## Directions:
Please retype the records below exactly, omitting any images.

────────────────────

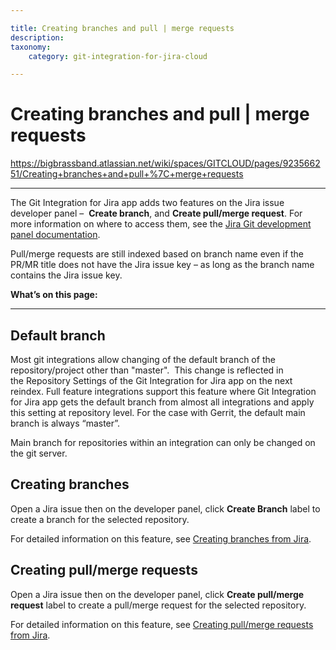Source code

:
 ```yaml
---

title: Creating branches and pull | merge requests
description:
taxonomy:
    category: git-integration-for-jira-cloud

---
```


# Creating branches and pull | merge requests

<https://bigbrassband.atlassian.net/wiki/spaces/GITCLOUD/pages/923566251/Creating+branches+and+pull+%7C+merge+requests>

* * *

The Git Integration for Jira app adds two features on the Jira issue developer panel –  **Create branch**, and **Create pull/merge request**. For more information on where to access them, see the [Jira Git development panel documentation](https://bigbrassband.com/git-integration-for-jira/documentation/jira-developer-panel.html).

Pull/merge requests are still indexed based on branch name even if the PR/MR title does not have the Jira issue key – as long as the branch name contains the Jira issue key.

  
**What’s on this page:**

* * *

## Default branch

Most git integrations allow changing of the default branch of the repository/project other than "master".  This change is reflected in the Repository Settings of the Git Integration for Jira app on the next reindex. Full feature integrations support this feature where Git Integration for Jira app gets the default branch from almost all integrations and apply this setting at repository level. For the case with Gerrit, the default main branch is always “master”.

Main branch for repositories within an integration can only be changed on the git server.

## Creating branches

Open a Jira issue then on the developer panel, click **Create Branch** label to create a branch for the selected repository.

For detailed information on this feature, see [Creating branches from Jira](/wiki/spaces/GITCLOUD/pages/733282366/Create+branch).

## Creating pull/merge requests

Open a Jira issue then on the developer panel, click **Create pull/merge request** label to create a pull/merge request for the selected repository.

For detailed information on this feature, see [Creating pull/merge requests from Jira](https://bigbrassband.atlassian.net/wiki/spaces/GITCLOUD/pages/733315235).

────────────────────

## Written solution:
Source code

:
 ```yaml
---

title: Creating branches and pull | merge requests
description:
taxonomy:
    category: git-integration-for-jira-cloud

---
```


# Creating branches and pull | merge requests

<https://bigbrassband.atlassian.net/wiki/spaces/GITCLOUD/pages/923566251/Creating+branches+and+pull+%7C+merge+requests>

* * *

The Git Integration for Jira app adds two features on the Jira issue developer panel –  **Create branch**, and **Create pull/merge request**. For more information on where to access them, see the [Jira Git development panel documentation](https://bigbrassband.com/git-integration-for-jira/documentation/jira-developer-panel.html).

Pull/merge requests are still indexed based on branch name even if the PR/MR title does not have the Jira issue key – as long as the branch name contains the Jira issue key.

  
**What’s on this page:**

* * *

## Default branch

Most git integrations allow changing of the default branch of the repository/project other than "master".  This change is reflected in the Repository Settings of the Git Integration for Jira app on the next reindex. Full feature integrations support this feature where Git Integration for Jira app gets the default branch from almost all integrations and apply this setting at repository level. For the case with Gerrit, the default main branch is always “master”.

Main branch for repositories within an integration can only be changed on the git server.

## Creating branches

Open a Jira issue then on the developer panel, click **Create Branch** label to create a branch for the selected repository.

For detailed information on this feature, see [Creating branches from Jira](/wiki/spaces/GITCLOUD/pages/733282366/Create+branch).

## Creating pull/merge requests

Open a Jira issue then on the developer panel, click **Create pull/merge request** label to create a pull/merge request for the selected repository.

For detailed information on this feature, see [Creating pull/merge requests from Jira](https://bigbrassband.atlassian.net/wiki/spaces/GITCLOUD/pages/733315235).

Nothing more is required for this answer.